The Democrat who sits atop the county government apparatus has figured out a basic rule of survivability in politics: Take care of your friends.
Among his friends — or so he told me back in November — are St. Louis developers David and Robert Glarner. We were talking about the Glarners several months ago because the brothers had funneled $50,000 in two campaign donations to Stenger through a limited liability company called Givco LLC.
I called Stenger to ask him about the donations, which sparked my attention because he had won his Democratic primary against former county executive Charlie Dooley by criticizing donations that were significantly smaller that Dooley received from developers.
As is common in Missouri campaign finance, the paper trail on Givco was hard to follow. It was not clear where the money came from. To his credit, Stenger fessed up. “They’re friends of mine,” Stenger told me. “They handed me the check. That’s how I know it was from them.”
The donations — now up to $75,000 — became much more relevant when the County Council was presented with a plan this month to move three county offices to the Crossings at Northwest, a Glarner development at the site of the former Northwest Plaza.
Back to November 2015 for a moment: That’s when Stenger told me that the Glarners had no business before the county that he was aware of.
But he told the St. Louis Business Journal this week that he got directly involved in the negotiations with the Glarners over the new county leases in late 2015. That’s around the time he received the second in a series of three $25,000 checks from the Glarners, and when he told me, “There’s nothing transactional,” about the checks from his developer friends.
The proposed 20-year lease could net the Glarners’ company up to $50 million.
That’s a pretty healthy transaction.
When it comes to leasing property from the county, who you know, and how much you’ve paid to their campaign accounts, matters.
The North County nonprofit Beyond Housing learned that the hard way right after Stenger was elected. Under the Dooley administration, Beyond Housing had contracted with the county to lease office space for a health clinic at a development in Pagedale conceived as a community revival project in a part of the county that needs all the help it can get.
But the nonprofit organization had a couple of things working against it. One of its board members was County Councilwoman Hazel Erby, who campaigned against Stenger. And the nonprofit doesn’t make campaign donations.
In January 2015, in one of his first acts as county executive, Stenger orchestrated canceling plans for the health clinic. That lease would have cost the county $9 per square foot for seven years. The 20-year deal with the Glarners is for $12.98 per square foot.
The county eventually moved some Children’s Services Fund offices into the development.

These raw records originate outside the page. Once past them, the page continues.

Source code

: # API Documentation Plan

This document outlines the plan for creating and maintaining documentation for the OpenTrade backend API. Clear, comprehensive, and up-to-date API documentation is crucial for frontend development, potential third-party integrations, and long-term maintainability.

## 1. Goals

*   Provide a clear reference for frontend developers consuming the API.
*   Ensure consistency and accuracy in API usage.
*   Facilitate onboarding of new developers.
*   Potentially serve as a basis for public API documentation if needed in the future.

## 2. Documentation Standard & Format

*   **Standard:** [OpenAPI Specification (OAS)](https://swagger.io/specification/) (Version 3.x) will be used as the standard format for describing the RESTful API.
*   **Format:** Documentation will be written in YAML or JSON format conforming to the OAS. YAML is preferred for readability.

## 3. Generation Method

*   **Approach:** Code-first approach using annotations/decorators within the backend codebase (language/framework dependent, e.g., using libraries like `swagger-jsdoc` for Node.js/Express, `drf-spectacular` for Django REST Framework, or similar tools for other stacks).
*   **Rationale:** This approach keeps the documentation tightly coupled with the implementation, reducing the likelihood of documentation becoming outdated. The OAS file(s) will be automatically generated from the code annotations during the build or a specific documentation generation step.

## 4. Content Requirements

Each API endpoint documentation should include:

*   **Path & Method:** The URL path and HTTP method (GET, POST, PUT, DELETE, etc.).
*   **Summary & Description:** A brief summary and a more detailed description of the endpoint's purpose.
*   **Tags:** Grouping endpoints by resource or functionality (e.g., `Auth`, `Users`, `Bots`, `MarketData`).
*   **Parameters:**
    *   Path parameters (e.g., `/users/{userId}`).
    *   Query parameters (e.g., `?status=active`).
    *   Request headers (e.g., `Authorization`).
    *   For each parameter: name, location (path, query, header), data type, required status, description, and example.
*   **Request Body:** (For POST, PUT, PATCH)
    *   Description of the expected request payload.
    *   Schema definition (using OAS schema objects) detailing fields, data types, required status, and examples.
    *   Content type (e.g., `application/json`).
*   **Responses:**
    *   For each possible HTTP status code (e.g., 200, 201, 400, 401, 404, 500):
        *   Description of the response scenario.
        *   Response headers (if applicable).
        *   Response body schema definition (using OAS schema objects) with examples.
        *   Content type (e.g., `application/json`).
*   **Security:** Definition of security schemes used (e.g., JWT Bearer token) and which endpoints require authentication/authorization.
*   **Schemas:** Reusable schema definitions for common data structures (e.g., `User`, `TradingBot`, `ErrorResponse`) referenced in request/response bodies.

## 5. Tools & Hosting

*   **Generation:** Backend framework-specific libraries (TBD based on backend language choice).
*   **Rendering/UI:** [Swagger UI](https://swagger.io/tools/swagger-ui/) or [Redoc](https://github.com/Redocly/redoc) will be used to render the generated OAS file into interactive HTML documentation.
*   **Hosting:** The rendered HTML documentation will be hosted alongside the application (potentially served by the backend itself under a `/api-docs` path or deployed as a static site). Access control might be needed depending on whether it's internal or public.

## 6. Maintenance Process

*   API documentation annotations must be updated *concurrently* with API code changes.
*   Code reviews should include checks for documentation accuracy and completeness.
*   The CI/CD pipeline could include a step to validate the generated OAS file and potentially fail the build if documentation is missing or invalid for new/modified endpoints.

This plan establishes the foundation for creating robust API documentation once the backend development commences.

In canceling the health clinic, Stenger criticized Erby for not disclosing that she was on the nonprofit board. He has a point. Of course, for that point to carry the day, Stenger would have also disclosed to the County Council his $75,000 in campaign donations from the Glarners. Maybe he figured since it had already been in the newspaper, that was good enough.
Back in November, when I asked the Glarners’ attorney why they formed Givco LLC, he told me that it was to be the vehicle for the development brothers to make their political and charitable contributions. Previously, the Glarners had given money to politicians under their own names or one or another of their various LLCs.
That sounded reasonable. People with lots of money come up with all sorts of reasons for why they do what they do. But, the explanation doesn’t offer much insight into why on March 31, each of the brothers gave $2,500 in political donations in their own names. The recipient of both donations was Sam Page, the Democratic county councilman who is sponsoring the legislation to sign the lease with the Glarners.
Maybe the brothers misplaced their Givco checkbook. Or they just changed their minds. Either way, their investments in St. Louis County Government appear to be ready to pay off.
It’s good to have friends.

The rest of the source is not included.